Слова прозвучали. Я смотрела на него горящими глазами, и его глаза были как два горьких полночных озера, – видимо, мои слова печалили его душу, но сердце его… Оно говорило само за себя, билось, как птица в силках. Рвалось ко мне, – как и мое к нему.
– Что ты такое говоришь, Кветушка, – он провел рукой по моей щеке. – Зачем тебе минута, если у нас впереди целая жизнь? Моя невеста – ты, а я твой жених. Семья смирится, а слухи – что слухи? Одним больше, одним меньше, так пусть хоть один для разнообразия окажется правдивым. Знаешь, если мы прямо отсюда отправимся в церковь, и я попрошу отца Шимона нас обвенчать, – он не ослушается, даже если это будет просьба, а не приказ…
– Господи, да если вы меня попросите, я никуда от вас не денусь даже без всякого венчания! Посватаются – скажу: барин не отпустил…

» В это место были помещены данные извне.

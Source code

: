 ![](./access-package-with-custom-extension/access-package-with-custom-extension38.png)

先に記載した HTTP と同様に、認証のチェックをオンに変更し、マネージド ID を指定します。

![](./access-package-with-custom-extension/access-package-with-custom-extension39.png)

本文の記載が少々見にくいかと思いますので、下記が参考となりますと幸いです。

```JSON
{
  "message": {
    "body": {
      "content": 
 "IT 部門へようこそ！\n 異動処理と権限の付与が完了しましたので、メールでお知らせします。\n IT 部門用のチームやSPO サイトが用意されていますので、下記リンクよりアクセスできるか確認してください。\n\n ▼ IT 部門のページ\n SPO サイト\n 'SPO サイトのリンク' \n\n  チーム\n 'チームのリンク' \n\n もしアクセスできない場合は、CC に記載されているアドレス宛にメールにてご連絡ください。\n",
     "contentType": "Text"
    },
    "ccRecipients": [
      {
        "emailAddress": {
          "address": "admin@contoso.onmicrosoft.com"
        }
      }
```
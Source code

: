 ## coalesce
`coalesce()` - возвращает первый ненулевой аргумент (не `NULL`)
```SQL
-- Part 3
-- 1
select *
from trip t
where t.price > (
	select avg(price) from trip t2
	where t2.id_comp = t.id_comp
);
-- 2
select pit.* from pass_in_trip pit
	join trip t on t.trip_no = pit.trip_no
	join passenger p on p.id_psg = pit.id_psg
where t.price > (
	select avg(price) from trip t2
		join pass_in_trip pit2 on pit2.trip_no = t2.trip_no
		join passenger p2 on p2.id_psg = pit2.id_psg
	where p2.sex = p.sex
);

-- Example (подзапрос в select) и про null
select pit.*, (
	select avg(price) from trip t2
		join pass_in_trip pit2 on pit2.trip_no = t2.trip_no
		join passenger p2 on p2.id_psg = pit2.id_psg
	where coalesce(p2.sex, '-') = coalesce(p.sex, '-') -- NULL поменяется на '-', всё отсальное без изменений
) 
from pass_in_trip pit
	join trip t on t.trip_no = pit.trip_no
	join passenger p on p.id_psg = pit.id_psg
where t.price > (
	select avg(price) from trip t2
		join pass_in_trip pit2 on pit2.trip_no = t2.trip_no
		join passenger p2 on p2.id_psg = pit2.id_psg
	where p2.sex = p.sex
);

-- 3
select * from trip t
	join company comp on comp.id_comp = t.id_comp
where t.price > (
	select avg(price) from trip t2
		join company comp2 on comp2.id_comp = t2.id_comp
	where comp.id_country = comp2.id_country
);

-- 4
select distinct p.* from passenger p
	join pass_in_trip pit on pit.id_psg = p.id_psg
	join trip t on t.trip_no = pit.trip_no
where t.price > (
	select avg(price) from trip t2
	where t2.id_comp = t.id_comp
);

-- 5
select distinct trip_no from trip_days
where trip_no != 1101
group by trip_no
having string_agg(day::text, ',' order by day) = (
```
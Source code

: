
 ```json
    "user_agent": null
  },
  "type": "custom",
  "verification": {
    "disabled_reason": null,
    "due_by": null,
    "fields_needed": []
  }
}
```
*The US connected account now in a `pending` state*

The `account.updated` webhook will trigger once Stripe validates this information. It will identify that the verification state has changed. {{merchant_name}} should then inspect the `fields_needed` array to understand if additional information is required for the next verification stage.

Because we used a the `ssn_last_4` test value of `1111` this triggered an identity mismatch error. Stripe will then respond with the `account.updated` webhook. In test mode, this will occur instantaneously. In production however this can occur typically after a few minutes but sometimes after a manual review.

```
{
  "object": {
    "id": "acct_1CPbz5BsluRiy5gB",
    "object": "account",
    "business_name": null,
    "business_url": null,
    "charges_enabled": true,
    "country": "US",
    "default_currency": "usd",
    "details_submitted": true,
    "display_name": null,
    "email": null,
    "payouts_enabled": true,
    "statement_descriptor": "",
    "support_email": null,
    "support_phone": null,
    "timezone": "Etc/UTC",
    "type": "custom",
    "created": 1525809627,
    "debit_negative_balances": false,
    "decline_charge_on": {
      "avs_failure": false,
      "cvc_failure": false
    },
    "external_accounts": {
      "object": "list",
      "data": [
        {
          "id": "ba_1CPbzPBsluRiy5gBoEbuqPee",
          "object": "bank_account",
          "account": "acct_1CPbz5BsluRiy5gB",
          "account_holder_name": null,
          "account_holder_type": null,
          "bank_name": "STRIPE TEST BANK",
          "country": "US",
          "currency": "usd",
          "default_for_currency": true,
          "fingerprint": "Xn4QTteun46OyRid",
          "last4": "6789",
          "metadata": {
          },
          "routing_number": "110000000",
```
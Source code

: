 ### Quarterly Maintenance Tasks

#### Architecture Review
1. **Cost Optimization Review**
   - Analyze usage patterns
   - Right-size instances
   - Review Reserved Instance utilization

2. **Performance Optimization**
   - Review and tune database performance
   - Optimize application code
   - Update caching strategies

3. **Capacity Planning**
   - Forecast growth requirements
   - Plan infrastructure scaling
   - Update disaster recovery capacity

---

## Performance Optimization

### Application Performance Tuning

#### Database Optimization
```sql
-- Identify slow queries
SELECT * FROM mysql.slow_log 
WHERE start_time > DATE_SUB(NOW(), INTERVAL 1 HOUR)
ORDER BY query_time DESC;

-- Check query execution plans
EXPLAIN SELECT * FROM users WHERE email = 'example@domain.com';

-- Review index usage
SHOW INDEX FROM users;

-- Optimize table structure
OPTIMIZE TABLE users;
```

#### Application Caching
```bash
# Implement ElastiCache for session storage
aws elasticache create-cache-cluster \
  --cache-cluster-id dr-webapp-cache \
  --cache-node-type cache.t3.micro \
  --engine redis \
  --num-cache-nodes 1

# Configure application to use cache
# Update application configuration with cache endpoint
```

– И вправду не отпущу, – он улыбнулся и привлек меня к себе, нежно провел рукой по волосам.
Дождь шумел по кронам, где-то вдали прогремел, затихая, гром.
– Не отпускайте, – согласно прошептала я. – Держите крепче…
Теперь мои губы говорили не его губам – его сердцу. Распахнутый по жаре ворот, нежная кожа, бьющаяся жилка под ней, к которой я приникла устами, целуя раз и другой… Я отстранилась, посмотрела ему в глаза. Провела руками по своей мокрой рубахе, натягивая ее на груди – почти до прозрачности. Потянула завязку на вороте.
– Я красивая? – мой шепот был жарче огня. – Я вам нравлюсь?
– Ты богиня, - ответил он. – И ты совсем еще дитя…
Он опустился передо мной на колени, прижал к губам мою руку, – глядя вниз, отводя от себя соблазн. Что ж, я тоже не теряла времени даром: свободной рукой сволокла свою рубаху с плеча, потом с другого, потянула вниз… Мой любимый очнулся от прикосновения мокрой ткани к волосам, вскинул на меня глаза, вмиг ставшие отчаянными и восхищенными. Я стянула рубаху вместе с юбкой к ногам, скомкала, вышагивая из них.
– Смелее, мой рыцарь, – мой голос срывался, а сердце птицей пело в груди. – Смелее…
Глава 25. КОГО ЛЮБЛЮ
Так пускай же расходятся наши пути, –
Есть огонь, что сильней страшной ночи Эреба:
Если вечность взрывается в смертной груди,
Рыцарь сердца становится рыцарем неба.
(Сергей Калугин, «Рыцари неба»)
Со своего места мне почему-то лучше всего была видна туфля – крепкая, но поношенная, с широким каблуком и латунной пряжкой. Она стояла на самом краю тени, что давала крона дуба, и была до краев, словно чаша, наполнена дождевой водой, – а с листьев в нее продолжали падать редкие капли. Рядом, почти впритык валялся мой башмак – обычный крепик из свиной кожи, совсем размокший, дальше чулок, юбка, моя рубаха, его камзол… Дальше были видны две босые ноги – обе правые, расслаблено вытянутые на траве, прижатые друг к другу.
В следующий миг моя душа, только что побывавшая в небе, скользнула обратно в тело, и все, что казалось странно разрозненным, сложилось вместе: память, зрение, слух, время, что вновь вернулось в свое русло, пространство, единой частью которого мы стали. Мы замерли в этом чудесном мгновении, когда мой милый обнимал меня, моя голова уютно устроилась на его теплом плече, а его щека и губы касались моих волос.
Приходя в себя и пытаясь вернуть себе власть над телом, я согнула ногу в колене, тихонько провела подошвой по его ступне и голени. Легкая немудрящая ласка, чтобы почувствовать его тепло и силу, и нежность, и биение крови, что уже перестала кипеть в жилах, но может мигом вскипеть опять.
Я села и зябко повела плечами. Как всегда после ливня, стал потихоньку наседать гнус, и я привычно пробормотала заговор, очерчивая перед нами незримый полукруг. Дождь еще моросил, хотя под вымокшую насквозь крону дуба больше не лез. Начинало туманить.
– Тебе холодно? – мой любимый сел рядом, обхватил за плечи теплой сильной рукой.
– Согрейте, – улыбнулась я, поворачиваясь к нему. – Вы – мой огонь…
Молодой граф заметно смутился, а я тихонько рассмеялась, поднялась на ноги, обошла его, опустилась на колени, обняв со спины. Поцеловала его плечи, а потом чуть ниже, где проступали сквозь белоснежную кожу плоские кости лопаток.